Sudah banyak temannya dan bahkan mamanya mengatakan makanan makanan yang dibuat Dani rasanya spesial dan enak sekali. Dani memang mempunyai bakat masak memasak, sebab dulu semasa ia kuliah diAustralia Dani bekerja sambilan disebuah rumah makan Indonesia di Sydney. Disanalah ia banyak belajar memasak. Kini setelah ia kembali ketanah air justru masakannya sering dipuji orang. Dan ia pikir keahliannya ini harus dimanfaatkan.
"Gila macetnya..mana ujan lagi.." gerutunya didalam mobil.

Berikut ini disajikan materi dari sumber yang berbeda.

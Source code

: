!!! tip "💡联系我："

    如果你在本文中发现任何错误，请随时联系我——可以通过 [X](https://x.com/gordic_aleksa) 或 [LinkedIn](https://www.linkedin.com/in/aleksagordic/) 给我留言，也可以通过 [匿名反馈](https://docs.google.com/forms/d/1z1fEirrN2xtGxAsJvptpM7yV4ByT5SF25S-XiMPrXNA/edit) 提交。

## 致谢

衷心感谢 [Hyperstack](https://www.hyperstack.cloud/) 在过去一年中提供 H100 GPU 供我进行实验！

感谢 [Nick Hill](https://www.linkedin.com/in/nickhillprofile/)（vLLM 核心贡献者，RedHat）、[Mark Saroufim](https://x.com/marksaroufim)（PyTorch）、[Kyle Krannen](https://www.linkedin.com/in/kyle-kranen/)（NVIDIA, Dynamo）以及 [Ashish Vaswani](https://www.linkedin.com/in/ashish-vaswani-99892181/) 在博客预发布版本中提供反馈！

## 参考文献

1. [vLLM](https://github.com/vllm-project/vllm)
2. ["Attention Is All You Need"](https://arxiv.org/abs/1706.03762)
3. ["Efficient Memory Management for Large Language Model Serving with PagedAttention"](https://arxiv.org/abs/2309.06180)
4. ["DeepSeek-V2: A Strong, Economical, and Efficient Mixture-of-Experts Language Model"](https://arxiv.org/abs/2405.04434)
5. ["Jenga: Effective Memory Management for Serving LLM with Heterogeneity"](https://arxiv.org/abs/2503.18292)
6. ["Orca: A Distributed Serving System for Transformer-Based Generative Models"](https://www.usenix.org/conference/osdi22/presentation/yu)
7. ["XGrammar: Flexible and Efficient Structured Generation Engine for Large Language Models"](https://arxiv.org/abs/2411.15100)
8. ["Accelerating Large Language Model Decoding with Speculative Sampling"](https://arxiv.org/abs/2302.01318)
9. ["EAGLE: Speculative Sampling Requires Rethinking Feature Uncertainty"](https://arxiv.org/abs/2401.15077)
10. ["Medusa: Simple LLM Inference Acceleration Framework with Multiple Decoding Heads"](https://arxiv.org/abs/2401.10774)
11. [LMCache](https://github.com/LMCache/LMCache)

Tiba tiba dari sebelah kiri kendaraannya berbenturan dengan sesuatu. Dani kaget sekali dan secepat kilat ia menginjak pedal rem..untung saja karena macet, kendaraannya berjalan dalam keadaan sangat pelan.
Langsung ia memasang lampu hazard, menarik handel rem tangan dan ditengah hujan deras ia keluar memeriksa ada apa dengan kendaraannya. Ternyata tidak ada motor atau mobil yang menabrak dan body mobilnya biasa saja tidak ada yang lecet.
Dani bingung..apa yang menabraknya barusan. Tidak jauh ia melihat seorang wanita yang jalannya terhuyung huyung dan sesekali dirinya terbentur kendaraan. Ooh dia sepertinya tadi..aah sudah biarin saja..mabok kali dia.
"Ayok pak! jalan lagi!!" terdengar suara dari mobil yang tertunda jalannya gara gara Dani berhenti ditengah jalan.
Dani cepat memutar tubuhnya dan masuk kedalam mobil sambil minta maaf kepada mobil dibelakangnya.
"Maaf pak..maaf!" teriaknya dan ia masuk kedalam langsung melepaskan rem tangan dan matikan lampu hazard, mobilpun bergerak pelan lagi kedepan.
Nampaknya keadaan macet makin menggila..ahh darpada macet dan buang buang bensin mending aku parkir dulu dikedai warung kopi. Ia memberikan lampu sen dan mencoba untuk merapat kearah kiri jalan.
Lima menit sudah, ahirnya ia berhasil berada disebelah kiri jalan dan tidak jauh dari situ iapun masuk kesebuah jalan kecil.
Nah..warung kopi ada disitu, mending ngopi dulu siapa tau ada ubi atau kentang rebus kesukaannya. Setelah ia parkirkan dengan aman Dani keluar dan berlari kearah warung. Sukur banget didalam hanya ada seorang bapak bapak yang sedang makan Indomi.
"Buk kopi hitam ya.."
"Oh ya pak..pake gula?" kata sang pemilik warung.
"Satu aja buk makasih!"
Doni membersihkan bangku kayu yang agak basah sedikit, ia menoleh kekiri dan tersenyum kepada bapak yang sedang menyantap Indomi panas.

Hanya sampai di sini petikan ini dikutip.